··· RECORDS FOR PROCESSING

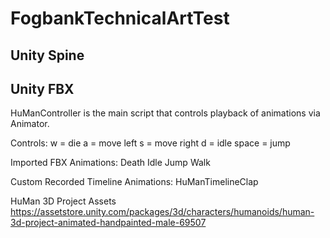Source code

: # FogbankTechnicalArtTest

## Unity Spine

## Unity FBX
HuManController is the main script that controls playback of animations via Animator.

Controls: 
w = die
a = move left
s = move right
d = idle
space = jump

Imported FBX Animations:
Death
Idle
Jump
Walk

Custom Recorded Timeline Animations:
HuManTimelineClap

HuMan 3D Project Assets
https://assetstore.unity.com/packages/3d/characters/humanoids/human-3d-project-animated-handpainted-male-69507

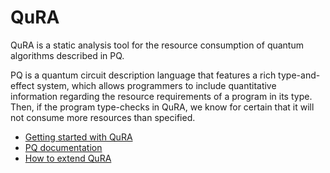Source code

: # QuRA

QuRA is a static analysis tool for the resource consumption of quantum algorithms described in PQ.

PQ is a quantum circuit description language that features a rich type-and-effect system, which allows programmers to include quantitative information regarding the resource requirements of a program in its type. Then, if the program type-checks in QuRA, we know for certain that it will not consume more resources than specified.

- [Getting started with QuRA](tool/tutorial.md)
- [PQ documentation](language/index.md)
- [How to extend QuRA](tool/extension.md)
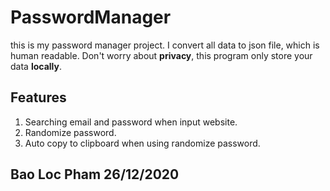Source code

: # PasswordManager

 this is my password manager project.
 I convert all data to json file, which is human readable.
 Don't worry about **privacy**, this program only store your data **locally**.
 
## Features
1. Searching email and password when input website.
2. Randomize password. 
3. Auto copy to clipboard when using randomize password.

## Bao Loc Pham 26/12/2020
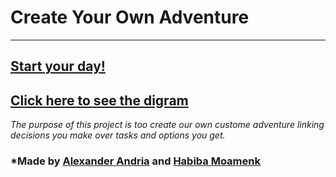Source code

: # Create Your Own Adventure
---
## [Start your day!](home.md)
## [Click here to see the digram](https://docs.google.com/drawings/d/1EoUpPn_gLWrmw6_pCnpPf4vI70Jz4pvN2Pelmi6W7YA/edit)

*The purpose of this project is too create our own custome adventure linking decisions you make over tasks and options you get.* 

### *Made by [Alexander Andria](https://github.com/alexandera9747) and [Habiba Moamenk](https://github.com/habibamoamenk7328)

······
··· RECORDS FOR PROCESSING

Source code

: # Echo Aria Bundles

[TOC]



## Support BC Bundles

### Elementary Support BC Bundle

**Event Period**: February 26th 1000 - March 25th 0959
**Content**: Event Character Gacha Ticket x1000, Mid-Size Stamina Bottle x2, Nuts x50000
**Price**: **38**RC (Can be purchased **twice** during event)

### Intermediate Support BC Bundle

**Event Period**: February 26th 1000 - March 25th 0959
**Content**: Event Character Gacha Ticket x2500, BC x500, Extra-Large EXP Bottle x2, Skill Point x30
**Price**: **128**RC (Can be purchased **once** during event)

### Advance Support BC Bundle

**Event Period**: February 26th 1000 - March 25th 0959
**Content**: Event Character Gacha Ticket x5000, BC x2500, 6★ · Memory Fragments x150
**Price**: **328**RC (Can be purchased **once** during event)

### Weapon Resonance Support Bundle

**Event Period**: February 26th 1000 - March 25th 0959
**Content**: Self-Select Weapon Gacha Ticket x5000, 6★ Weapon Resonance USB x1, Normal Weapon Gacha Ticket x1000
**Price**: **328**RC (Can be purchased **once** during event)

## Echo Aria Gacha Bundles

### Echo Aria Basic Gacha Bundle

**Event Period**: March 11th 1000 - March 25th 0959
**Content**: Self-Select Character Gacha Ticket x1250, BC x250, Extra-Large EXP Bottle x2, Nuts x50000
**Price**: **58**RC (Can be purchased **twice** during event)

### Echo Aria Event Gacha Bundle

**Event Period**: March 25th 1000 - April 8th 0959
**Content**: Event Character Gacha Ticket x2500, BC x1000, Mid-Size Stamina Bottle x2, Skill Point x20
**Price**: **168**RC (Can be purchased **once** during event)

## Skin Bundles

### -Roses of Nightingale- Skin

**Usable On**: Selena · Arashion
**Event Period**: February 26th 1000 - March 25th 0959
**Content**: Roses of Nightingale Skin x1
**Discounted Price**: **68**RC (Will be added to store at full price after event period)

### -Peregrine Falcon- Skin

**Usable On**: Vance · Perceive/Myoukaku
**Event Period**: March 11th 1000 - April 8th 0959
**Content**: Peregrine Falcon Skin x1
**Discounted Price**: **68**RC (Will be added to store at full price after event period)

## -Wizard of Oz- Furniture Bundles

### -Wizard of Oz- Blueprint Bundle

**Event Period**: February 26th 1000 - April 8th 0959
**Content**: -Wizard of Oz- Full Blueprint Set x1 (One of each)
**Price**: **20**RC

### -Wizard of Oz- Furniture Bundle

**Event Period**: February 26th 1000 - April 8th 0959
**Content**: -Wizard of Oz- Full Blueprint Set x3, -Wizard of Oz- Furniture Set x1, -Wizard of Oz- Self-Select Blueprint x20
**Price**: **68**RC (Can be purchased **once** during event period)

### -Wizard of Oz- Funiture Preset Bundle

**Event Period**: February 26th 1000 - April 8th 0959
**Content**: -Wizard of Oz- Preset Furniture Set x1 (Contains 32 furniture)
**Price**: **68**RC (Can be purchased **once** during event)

······
··· RECORDS FOR PROCESSING

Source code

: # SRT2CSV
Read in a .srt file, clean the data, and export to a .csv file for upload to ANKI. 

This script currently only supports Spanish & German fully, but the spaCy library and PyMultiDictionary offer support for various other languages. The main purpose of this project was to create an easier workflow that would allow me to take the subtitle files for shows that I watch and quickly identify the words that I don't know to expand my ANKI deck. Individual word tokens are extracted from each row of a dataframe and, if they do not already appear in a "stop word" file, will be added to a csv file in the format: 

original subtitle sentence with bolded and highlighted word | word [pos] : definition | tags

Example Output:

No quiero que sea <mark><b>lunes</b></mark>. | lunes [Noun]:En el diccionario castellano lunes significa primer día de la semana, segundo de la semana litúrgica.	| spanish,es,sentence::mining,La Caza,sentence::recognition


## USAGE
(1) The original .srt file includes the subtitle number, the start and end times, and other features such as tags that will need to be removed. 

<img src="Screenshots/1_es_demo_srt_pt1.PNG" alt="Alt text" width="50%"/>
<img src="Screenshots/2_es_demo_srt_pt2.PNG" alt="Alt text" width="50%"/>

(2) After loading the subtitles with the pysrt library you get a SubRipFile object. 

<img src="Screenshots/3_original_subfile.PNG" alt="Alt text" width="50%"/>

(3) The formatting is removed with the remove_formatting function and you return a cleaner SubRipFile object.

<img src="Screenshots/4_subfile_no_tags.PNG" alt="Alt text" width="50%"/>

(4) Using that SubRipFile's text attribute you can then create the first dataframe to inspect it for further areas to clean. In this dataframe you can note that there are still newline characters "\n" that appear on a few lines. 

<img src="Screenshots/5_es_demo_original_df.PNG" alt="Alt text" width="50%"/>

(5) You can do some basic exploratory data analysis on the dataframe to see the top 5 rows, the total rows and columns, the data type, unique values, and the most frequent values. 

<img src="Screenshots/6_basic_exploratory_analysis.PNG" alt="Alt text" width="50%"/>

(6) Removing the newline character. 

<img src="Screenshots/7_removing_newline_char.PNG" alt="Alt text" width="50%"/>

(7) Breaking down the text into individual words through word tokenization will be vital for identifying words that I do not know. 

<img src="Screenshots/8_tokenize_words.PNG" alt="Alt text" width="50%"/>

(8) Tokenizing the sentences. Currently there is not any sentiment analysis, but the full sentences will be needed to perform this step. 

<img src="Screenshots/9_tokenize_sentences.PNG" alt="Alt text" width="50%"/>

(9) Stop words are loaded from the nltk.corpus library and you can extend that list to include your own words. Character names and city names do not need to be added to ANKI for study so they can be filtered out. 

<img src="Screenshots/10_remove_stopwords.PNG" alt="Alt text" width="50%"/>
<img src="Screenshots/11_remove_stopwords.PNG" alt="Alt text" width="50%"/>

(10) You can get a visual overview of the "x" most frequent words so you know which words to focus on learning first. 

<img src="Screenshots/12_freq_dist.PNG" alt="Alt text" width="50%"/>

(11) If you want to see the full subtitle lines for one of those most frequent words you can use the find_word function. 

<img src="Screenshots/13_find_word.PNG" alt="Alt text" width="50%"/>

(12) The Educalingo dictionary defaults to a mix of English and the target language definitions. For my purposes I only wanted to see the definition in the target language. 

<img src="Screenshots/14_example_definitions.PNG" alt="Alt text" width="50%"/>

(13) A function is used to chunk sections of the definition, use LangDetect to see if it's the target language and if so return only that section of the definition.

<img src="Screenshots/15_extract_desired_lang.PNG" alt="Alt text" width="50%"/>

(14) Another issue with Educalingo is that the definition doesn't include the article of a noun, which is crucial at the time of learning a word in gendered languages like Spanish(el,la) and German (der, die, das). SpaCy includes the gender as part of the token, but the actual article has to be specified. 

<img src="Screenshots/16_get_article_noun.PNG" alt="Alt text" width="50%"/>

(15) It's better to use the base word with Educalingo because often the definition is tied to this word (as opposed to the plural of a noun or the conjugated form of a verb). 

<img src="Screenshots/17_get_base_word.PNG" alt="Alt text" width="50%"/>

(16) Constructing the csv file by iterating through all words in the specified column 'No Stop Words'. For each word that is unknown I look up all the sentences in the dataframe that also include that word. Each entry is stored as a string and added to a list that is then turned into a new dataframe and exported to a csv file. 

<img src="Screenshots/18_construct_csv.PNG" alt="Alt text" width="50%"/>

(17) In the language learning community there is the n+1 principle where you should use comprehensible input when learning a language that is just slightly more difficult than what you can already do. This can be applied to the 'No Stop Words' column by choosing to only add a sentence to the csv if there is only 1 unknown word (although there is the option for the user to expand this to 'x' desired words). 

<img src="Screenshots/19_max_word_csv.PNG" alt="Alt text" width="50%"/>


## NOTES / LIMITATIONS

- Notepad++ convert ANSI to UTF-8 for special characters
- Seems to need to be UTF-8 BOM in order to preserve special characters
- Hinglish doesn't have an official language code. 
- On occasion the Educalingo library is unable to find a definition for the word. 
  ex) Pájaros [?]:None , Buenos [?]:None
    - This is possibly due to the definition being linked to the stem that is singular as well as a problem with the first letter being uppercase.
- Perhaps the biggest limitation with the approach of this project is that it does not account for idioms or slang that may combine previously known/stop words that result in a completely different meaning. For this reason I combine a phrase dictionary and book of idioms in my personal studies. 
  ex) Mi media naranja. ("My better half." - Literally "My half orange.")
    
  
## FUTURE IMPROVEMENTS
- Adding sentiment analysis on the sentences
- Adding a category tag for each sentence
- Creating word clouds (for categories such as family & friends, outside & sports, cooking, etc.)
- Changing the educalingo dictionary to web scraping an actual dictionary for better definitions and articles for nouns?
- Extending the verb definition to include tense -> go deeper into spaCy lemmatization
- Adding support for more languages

······

## WHAT TO PRODUCE
Read the lines above. Gather those in which the string "frequent" is found.

## PROBLEM SOLUTION
(5) You can do some basic exploratory data analysis on the dataframe to see the top 5 rows, the total rows and columns, the data type, unique values, and the most frequent values. 
(10) You can get a visual overview of the "x" most frequent words so you know which words to focus on learning first. 
(11) If you want to see the full subtitle lines for one of those most frequent words you can use the find_word function. 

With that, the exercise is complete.